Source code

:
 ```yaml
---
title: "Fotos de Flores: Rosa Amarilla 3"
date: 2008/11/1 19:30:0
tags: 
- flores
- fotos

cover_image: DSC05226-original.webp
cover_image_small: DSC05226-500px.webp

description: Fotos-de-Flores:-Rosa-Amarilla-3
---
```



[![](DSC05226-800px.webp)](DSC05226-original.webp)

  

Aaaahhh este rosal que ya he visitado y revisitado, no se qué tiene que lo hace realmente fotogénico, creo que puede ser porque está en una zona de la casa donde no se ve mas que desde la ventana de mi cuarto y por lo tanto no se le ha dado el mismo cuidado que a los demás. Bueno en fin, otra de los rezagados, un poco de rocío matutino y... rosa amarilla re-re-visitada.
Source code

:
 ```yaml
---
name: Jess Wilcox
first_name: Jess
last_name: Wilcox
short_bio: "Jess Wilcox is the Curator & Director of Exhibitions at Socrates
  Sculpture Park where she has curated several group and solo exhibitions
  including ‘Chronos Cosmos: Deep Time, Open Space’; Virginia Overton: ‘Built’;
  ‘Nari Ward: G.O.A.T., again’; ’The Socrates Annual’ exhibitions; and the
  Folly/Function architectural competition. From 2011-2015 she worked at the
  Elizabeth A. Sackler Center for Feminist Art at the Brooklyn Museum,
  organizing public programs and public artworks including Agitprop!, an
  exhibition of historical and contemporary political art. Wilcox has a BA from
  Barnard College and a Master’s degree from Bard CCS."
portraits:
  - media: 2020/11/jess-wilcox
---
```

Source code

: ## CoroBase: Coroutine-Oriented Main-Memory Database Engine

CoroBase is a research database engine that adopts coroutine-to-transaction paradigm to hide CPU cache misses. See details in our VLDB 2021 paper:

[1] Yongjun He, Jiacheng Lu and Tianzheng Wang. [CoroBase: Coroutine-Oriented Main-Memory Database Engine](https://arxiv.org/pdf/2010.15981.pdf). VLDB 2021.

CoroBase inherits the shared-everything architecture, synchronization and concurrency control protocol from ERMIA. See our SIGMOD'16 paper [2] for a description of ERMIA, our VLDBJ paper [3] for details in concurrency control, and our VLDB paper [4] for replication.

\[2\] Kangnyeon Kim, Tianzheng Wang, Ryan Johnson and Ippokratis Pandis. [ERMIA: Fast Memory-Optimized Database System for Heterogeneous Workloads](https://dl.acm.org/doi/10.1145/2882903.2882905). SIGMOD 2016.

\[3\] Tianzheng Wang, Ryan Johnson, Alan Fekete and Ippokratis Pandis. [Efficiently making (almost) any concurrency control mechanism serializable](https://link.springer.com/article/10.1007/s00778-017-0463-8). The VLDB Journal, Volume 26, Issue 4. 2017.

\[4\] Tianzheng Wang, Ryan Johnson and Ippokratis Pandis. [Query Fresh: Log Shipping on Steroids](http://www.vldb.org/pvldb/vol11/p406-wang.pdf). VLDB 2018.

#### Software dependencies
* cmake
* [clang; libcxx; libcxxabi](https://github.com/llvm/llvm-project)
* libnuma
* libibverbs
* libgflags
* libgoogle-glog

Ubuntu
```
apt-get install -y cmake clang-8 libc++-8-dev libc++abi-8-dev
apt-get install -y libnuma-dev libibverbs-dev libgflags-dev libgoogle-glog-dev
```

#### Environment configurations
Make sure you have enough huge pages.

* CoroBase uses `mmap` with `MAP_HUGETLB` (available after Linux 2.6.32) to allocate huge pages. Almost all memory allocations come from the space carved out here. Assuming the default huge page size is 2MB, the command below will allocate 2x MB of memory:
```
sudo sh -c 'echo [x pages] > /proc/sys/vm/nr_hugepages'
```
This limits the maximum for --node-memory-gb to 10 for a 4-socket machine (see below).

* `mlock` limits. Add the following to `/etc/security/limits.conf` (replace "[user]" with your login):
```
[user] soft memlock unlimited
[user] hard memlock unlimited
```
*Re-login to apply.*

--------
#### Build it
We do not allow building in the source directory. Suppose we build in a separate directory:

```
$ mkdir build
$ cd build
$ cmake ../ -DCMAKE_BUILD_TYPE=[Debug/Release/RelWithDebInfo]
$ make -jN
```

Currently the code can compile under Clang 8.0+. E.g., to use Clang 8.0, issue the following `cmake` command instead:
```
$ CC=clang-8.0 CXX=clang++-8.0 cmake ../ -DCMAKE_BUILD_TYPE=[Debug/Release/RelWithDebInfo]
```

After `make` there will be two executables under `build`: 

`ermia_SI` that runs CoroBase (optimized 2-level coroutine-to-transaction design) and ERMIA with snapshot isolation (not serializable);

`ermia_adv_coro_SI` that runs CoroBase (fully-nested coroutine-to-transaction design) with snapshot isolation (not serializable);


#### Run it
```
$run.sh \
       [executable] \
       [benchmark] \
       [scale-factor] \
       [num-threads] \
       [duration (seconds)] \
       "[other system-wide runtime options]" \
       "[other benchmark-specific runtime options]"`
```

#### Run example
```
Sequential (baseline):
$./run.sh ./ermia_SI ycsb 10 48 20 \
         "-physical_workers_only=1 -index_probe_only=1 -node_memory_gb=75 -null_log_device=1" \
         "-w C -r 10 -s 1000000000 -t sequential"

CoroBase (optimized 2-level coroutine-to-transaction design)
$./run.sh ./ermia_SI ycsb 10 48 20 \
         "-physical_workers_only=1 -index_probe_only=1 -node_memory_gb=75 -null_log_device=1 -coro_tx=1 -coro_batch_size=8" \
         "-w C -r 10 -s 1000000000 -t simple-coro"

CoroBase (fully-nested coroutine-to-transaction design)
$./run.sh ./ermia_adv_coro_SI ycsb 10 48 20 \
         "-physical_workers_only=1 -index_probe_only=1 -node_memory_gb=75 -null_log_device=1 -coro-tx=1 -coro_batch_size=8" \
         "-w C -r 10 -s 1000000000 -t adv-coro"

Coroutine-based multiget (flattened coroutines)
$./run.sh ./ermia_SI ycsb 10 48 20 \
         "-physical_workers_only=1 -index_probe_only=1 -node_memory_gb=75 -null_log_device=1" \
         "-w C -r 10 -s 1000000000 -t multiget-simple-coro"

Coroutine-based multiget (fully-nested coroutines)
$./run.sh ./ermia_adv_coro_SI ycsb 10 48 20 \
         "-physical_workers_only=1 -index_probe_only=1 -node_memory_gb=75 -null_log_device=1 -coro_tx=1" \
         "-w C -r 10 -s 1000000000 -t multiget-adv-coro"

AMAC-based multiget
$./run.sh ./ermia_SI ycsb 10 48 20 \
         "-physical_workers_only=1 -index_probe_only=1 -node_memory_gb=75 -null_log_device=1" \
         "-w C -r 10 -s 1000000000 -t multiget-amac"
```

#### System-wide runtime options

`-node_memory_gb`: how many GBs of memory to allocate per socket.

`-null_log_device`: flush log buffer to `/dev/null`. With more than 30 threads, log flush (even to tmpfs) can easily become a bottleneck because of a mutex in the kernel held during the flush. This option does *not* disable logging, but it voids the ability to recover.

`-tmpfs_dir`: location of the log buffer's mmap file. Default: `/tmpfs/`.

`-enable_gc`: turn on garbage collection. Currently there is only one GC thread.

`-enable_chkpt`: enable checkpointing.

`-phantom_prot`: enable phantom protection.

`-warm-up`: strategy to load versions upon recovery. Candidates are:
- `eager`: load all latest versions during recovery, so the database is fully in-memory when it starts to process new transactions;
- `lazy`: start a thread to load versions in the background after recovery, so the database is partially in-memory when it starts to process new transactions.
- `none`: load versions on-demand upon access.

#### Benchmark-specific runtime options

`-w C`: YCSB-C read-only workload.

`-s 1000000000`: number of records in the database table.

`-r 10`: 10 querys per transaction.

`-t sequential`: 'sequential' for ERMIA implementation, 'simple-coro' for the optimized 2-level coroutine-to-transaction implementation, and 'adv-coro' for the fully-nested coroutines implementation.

Problem to work on ::
All that is needed is the number of lines in the material containing the string "there".

Reply to the exercise ::
2